Deep learning being the game changer at the present day scenario, the datasets play a dominant role in shaping the future of the technology. Learning starts with getting the right data and the best way to mastering in this field is to get your hands dirty by practicing with the high-quality datasets.
Here we list 15 open high-quality datasets for practicing in deep learning space that includes image processing, speech processing, etc.
1| ImageNet
This dataset is inspired by the growing sentiment in the image and vision research field and can be said as the de facto dataset for the classification algorithms in computer vision. This is a dataset of images that are organized according to the WordNet hierarchy.
Category: Image Processing
Dataset Info: The total number of images includes 14,197,122. The concept in WordNet is described by “synonym set” or “synset” and there are more than 100,000 synsets present in WordNet for which ImageNet provides an average of 1000 images to each synset.
Here is a link to a paper that implemented this dataset.
2| MNIST
This is one of the important databases for deep learning. Microsoft and Google lab researchers have reportedly contributed to this dataset of handwritten digits. It is basically constructed from NIST that contains binary images of handwritten digits.

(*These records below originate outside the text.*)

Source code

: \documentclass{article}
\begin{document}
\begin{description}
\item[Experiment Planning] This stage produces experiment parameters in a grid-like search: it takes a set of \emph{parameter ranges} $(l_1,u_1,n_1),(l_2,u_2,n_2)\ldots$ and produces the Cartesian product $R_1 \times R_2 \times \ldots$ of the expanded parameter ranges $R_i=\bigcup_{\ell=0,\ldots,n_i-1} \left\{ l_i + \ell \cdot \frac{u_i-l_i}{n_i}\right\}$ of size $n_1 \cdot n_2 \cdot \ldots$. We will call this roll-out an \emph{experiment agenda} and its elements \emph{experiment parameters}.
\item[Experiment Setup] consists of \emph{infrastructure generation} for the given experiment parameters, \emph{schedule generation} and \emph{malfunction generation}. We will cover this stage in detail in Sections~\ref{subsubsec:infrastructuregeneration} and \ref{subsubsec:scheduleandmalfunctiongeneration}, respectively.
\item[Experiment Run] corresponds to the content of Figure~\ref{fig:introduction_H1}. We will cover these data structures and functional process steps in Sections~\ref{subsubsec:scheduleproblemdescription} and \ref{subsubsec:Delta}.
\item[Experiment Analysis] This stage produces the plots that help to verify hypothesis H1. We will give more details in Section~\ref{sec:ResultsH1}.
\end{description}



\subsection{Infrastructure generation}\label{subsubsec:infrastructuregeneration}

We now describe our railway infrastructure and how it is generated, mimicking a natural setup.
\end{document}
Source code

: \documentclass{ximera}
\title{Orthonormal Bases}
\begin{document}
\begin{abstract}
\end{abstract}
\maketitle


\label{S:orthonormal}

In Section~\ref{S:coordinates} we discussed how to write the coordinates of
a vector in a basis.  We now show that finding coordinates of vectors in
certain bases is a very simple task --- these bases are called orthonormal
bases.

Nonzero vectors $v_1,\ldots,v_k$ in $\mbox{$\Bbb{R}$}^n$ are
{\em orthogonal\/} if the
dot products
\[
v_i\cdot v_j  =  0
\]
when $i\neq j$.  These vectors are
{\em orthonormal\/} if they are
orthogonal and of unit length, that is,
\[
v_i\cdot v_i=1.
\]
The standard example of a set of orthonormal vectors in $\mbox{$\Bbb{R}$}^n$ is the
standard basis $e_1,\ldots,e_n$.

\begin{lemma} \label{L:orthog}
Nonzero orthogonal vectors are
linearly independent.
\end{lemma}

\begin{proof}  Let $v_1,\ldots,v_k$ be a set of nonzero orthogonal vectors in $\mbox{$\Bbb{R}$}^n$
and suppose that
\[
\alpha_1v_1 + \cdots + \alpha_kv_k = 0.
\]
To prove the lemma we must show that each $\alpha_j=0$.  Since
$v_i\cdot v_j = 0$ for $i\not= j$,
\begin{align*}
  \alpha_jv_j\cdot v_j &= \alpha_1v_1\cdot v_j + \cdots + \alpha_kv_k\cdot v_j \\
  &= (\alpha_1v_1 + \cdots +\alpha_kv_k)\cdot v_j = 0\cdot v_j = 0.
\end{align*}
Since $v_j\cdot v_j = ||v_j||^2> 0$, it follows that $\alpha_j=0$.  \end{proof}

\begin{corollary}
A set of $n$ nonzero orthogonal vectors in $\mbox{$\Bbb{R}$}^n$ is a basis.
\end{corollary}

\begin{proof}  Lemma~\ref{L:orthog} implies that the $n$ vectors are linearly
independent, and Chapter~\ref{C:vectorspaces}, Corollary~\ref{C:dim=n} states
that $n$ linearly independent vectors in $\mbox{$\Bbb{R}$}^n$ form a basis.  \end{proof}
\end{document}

Category: Image Processing
Dataset Info: The dataset contains 60,000 examples of the training set and 10,000 examples of the test set. There are four files in this dataset. Here is the link to a paper that implemented this dataset.
3| LSUN
LSUN or Large-Scale Scene Understanding is a dataset that is used to detect and speed up the progress for scene understanding that includes scene classification, saliency prediction, room layout estimation, etc.
Category: Image Processing
Dataset Info: This dataset by Princeton University consists of around one million labeled images for each scene and object categories where the test set contains 10,000 images.
4| MS COCO- Common Objects In Context
A large-scale object detection, segmentation and captioning dataset that contains features such as recognition in context, super-pixel stuff segmentation, object segmentation, etc.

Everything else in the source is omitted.